Provide the number of lines below that include "метода", without any other words.

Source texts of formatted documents
-- Opening Marker --
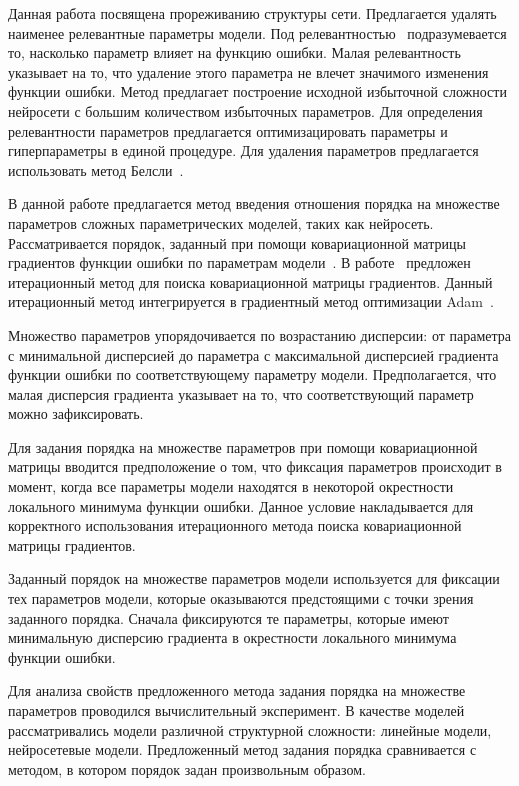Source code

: Данная работа посвящена прореживанию структуры сети. Предлагается удалять наименее релевантные параметры модели. Под релевантностью~\cite{cun1990} подразумевается то, насколько параметр влияет на функцию ошибки. Малая релевантность указывает на то, что удаление этого параметра не влечет значимого изменения функции ошибки. Метод предлагает построение исходной избыточной сложности нейросети с большим количеством избыточных параметров. Для определения релевантности параметров предлагается оптимизацировать параметры и гиперпараметры в единой процедуре. Для удаления параметров предлагается использовать метод Белсли~\cite{neychev2016}.


В данной работе предлагается метод введения отношения порядка на множестве параметров сложных параметрических моделей, таких как нейросеть. Рассматривается порядок, заданный при помощи ковариационной матрицы градиентов функции ошибки по параметрам модели~\cite{Mandt2017}. В работе~\cite{Chunyan2016} предложен итерационный метод для поиска ковариационной матрицы градиентов. Данный итерационный метод интегрируется в градиентный метод оптимизации Adam~\cite{kingma2014}.

Множество параметров упорядочивается по возрастанию дисперсии: от параметра с минимальной дисперсией до параметра с максимальной дисперсией градиента функции ошибки по соответствующему параметру модели. Предполагается, что малая дисперсия градиента указывает на то, что соответствующий параметр можно зафиксировать.

Для задания порядка на множестве параметров при помощи ковариационной матрицы вводится предположение о том, что фиксация параметров происходит в момент, когда все параметры модели находятся в некоторой окрестности локального минимума функции ошибки. Данное условие накладывается для корректного использования итерационного метода поиска ковариационной матрицы градиентов.

Заданный порядок на множестве параметров модели используется для фиксации тех параметров модели, которые оказываются предстоящими с точки зрения заданного порядка. Сначала фиксируются те параметры, которые имеют минимальную дисперсию градиента в окрестности локального минимума функции ошибки.

Для анализа свойств предложенного метода задания порядка на множестве параметров проводился вычислительный эксперимент. В качестве моделей рассматривались модели различной структурной сложности: линейные модели, нейросетевые модели. Предложенный метод задания порядка сравнивается с методом, в котором порядок задан произвольным образом.

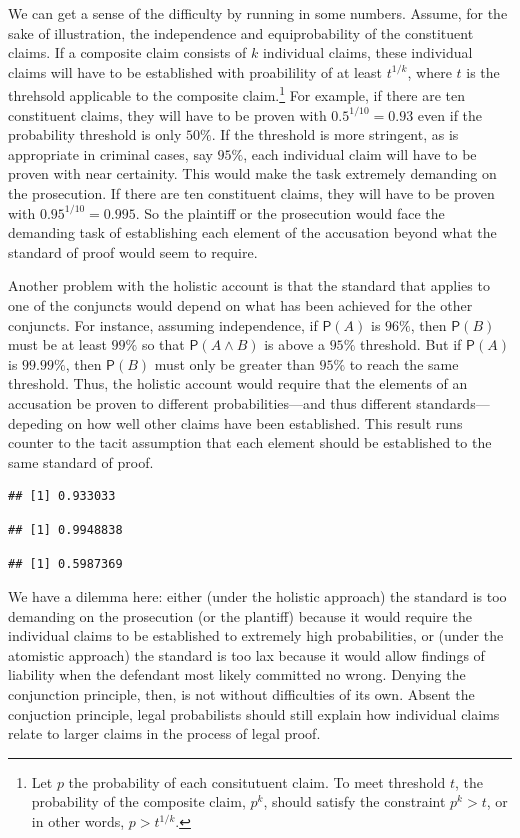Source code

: \documentclass[10pt,dvipsnames,enabledeprecatedfontcommands]{scrartcl}
\newcommand{\et}{\wedge}
\newcommand{\pr}[1]{\mathsf{P}(#1)}
\begin{document}
We can get a sense of the difficulty by running in some numbers. Assume,
for the sake of illustration, the independence and equiprobability of
the constituent claims. If a composite claim consists of \(k\)
individual claims, these individual claims will have to be established
with proabilility of at least \(t^{1/k}\), where \(t\) is the threhsold
applicable to the composite
claim.\footnote{Let $p$ the probability of each consitutuent claim. To meet threshold $t$, the probability of the composite claim, $p^k$, should satisfy the constraint $p^k>t$, or in other words, $p>t^{1/k}$.}
For example, if there are ten constituent claims, they will have to be
proven with \(0.5^{1/10}=0.93\) even if the probability threshold is
only \(50\%\). If the threshold is more stringent, as is appropriate in
criminal cases, say \(95\%\), each individual claim will have to be
proven with near certainity. This would make the task extremely
demanding on the prosecution. If there are ten constituent claims, they
will have to be proven with \(0.95^{1/10}=0.995\). So the plaintiff or
the prosecution would face the demanding task of establishing each
element of the accusation beyond what the standard of proof would seem
to require.

Another problem with the holistic account is that the standard that
applies to one of the conjuncts would depend on what has been achieved
for the other conjuncts. For instance, assuming independence, if
\(\pr{A}\) is \(96\%\), then \(\pr{B}\) must be at least \(99\%\) so
that \(\pr{A\et B}\) is above a \(95\%\) threshold. But if \(\pr{A}\) is
\(99.99\%\), then \(\pr{B}\) must only be greater than \(95\%\) to reach
the same threshold. Thus, the holistic account would require that the
elements of an accusation be proven to different probabilities---and
thus different standards---depeding on how well other claims have been
established. This result runs counter to the tacit assumption that each
element should be established to the same standard of proof.

\begin{verbatim}
## [1] 0.933033
\end{verbatim}

\begin{verbatim}
## [1] 0.9948838
\end{verbatim}

\begin{verbatim}
## [1] 0.5987369
\end{verbatim}

We have a dilemma here: either (under the holistic approach) the
standard is too demanding on the prosecution (or the plantiff) because
it would require the individual claims to be established to extremely
high probabilities, or (under the atomistic approach) the standard is
too lax because it would allow findings of liability when the defendant
most likely committed no wrong. Denying the conjunction principle, then,
is not without difficulties of its own. Absent the conjuction principle,
legal probabilists should still explain how individual claims relate to
larger claims in the process of legal proof.
\end{document}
-- Closing Marker --
[Result below]: 2